Referendum Brexit Gran Bretagna: origini, conseguenze del sì e del no, sondaggi, data
Giovedì prossimo, il 23 giugno 2016, andrà in scena un appuntamento molto delicato per la Gran Bretagna. Sarà il giorno in cui andrà in scena il referendum in cui i cittadini britannici saranno chiamati a decidere su un tema cruciale per loro e per il resto dell’Unione Europea: la permanenza della Gran Bretagna tra i 28 paesi membri dell’Ue o l’uscita da questa unione, replicando quanto avvenne nel 1992 quando il Paese uscì dal Sistema monetario europeo.
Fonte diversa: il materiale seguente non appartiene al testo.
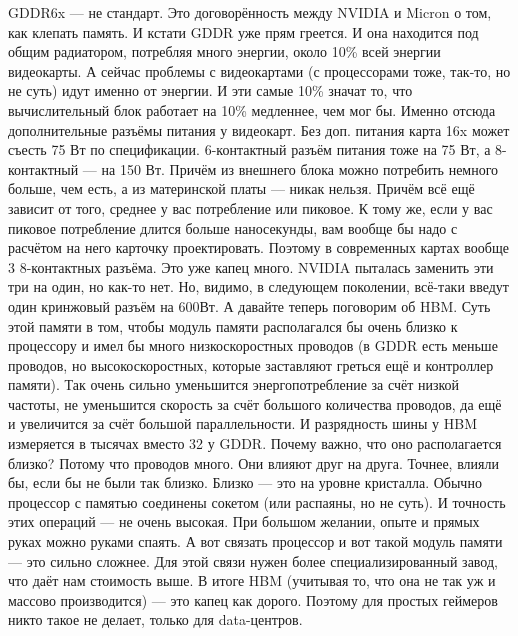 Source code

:\documentclass{article}
\begin{document}
GDDR6x --- не стандарт. Это договорённость между NVIDIA и Micron о том, как клепать память. И кстати GDDR уже прям греется. И она находится под общим радиатором, потребляя много энергии, около 10\% всей энергии видеокарты. А сейчас проблемы с видеокартами (с процессорами тоже, так-то, но не суть) идут именно от энергии. И эти самые 10\% значат то, что вычислительный блок работает на 10\% медленнее, чем мог бы. Именно отсюда дополнительные разъёмы питания у видеокарт. Без доп. питания карта 16x может съесть 75 Вт по спецификации. 6-контактный разъём питания тоже на 75 Вт, а 8-контактный --- на 150 Вт. Причём из внешнего блока можно потребить немного больше, чем есть, а из материнской платы --- никак нельзя. Причём всё ещё зависит от того, среднее у вас потребление или пиковое. К тому же, если у вас пиковое потребление длится больше наносекунды, вам вообще бы надо с расчётом на него карточку проектировать. Поэтому в современных картах вообще 3 8-контактных разъёма. Это уже капец много. NVIDIA пыталась заменить эти три на один, но как-то нет. Но, видимо, в следующем поколении, всё-таки введут один кринжовый разъём на 600Вт. А давайте теперь поговорим об HBM. Суть этой памяти в том, чтобы модуль памяти располагался бы очень близко к процессору и имел бы много низкоскоростных проводов (в GDDR есть меньше проводов, но высокоскоростных, которые заставляют греться ещё и контроллер памяти). Так очень сильно уменьшится энергопотребление за счёт низкой частоты, не уменьшится скорость за счёт большого количества проводов, да ещё и увеличится за счёт большой параллельности. И разрядность шины у HBM измеряется в тысячах вместо 32 у GDDR. Почему важно, что оно располагается близко? Потому что проводов много. Они влияют друг на друга. Точнее, влияли бы, если бы не были так близко. Близко --- это на уровне кристалла. Обычно процессор с памятью соединены сокетом (или распаяны, но не суть). И точность этих операций --- не очень высокая. При большом желании, опыте и прямых руках можно руками спаять. А вот связать процессор и вот такой модуль памяти --- это сильно сложнее. Для этой связи нужен более специализированный завод, что даёт нам стоимость выше. В итоге HBM (учитывая то, что она не так уж и массово производится) --- это капец как дорого. Поэтому для простых геймеров никто такое не делает, только для data-центров.\\
\end{document}
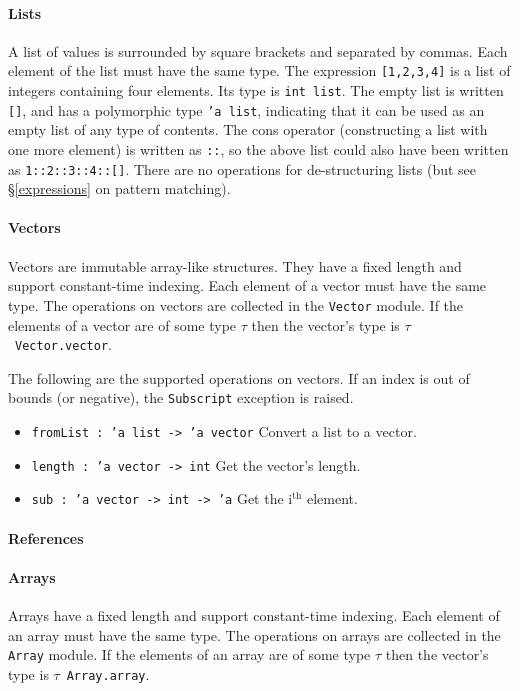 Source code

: \documentclass{article}
\begin{document}
\paragraph{Lists} A list of values is surrounded by square brackets and separated by commas. Each element of the list must have the same type. The expression \texttt{[1,2,3,4]} is a list of integers containing four elements. Its type is \texttt{int list}. The empty list is written \texttt{[]}, and has a polymorphic type \texttt{'a list}, indicating that it can be used as an empty list of any type of contents. The cons operator (constructing a list with one more element) is written as \texttt{::}, so the above list could also have been written as \texttt{1::2::3::4::[]}. There are no operations for de-structuring lists (but see \S\ref{expressions} on pattern matching).

\paragraph{Vectors}

Vectors are immutable array-like structures. They have a fixed length and support constant-time indexing. Each element of a vector must have the same type. The operations on vectors are collected in the \texttt{Vector} module. If the elements of a vector are of some type $\tau$ then the vector's type is $\tau$\ \texttt{Vector.vector}.

The following are the supported operations on vectors. If an index is out of bounds (or negative), the \texttt{Subscript} exception is raised.
\begin{itemize}
\item \texttt{fromList : 'a list -> 'a vector} Convert a list to a vector.
\item \texttt{length : 'a vector -> int} Get the vector's length.
\item \texttt{sub : 'a vector -> int -> 'a} Get the i$^\textrm{th}$ element.
\end{itemize}

\paragraph{References}

\paragraph{Arrays}

Arrays have a fixed length and support constant-time indexing. Each element of an array must have the same type. The operations on arrays are collected in the \texttt{Array} module. If the elements of an array are of some type $\tau$ then the vector's type is $\tau$\ \texttt{Array.array}.
\end{document}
La chiusura definitiva dell’isola britannica darebbe il via a un importante precedente e renderebbe ancora meno solido e sicuro il sistema dell’Ue. Ma ieri è accaduto un fatto che potrebbe cambiare radicalmente l’esito del voto: Jo Cox, deputata laburista e anti-brexit dello Yorkshire è stata colpita mortalmente da più colpi di pistola da un uomo di 52 anni che pare aver gridato “Britain Firts”, ossia “La Gran Bretagna prima di tutto”.
REFERENDUM: LE ORIGINI E IL RISCATTO DI FARAGE – Il termine Brexit ha visto crescere esponenzialmente la propria popolarità negli ultimi mesi; ma come è nata questa richiesta referendaria? La consultazione è stata indetta dal premier David Cameron per rispondere alle richieste sempre più pressanti dei conservatori e dell’Ukip, il partito nazionalistico ed euroscettico guidato da Nigel Farage.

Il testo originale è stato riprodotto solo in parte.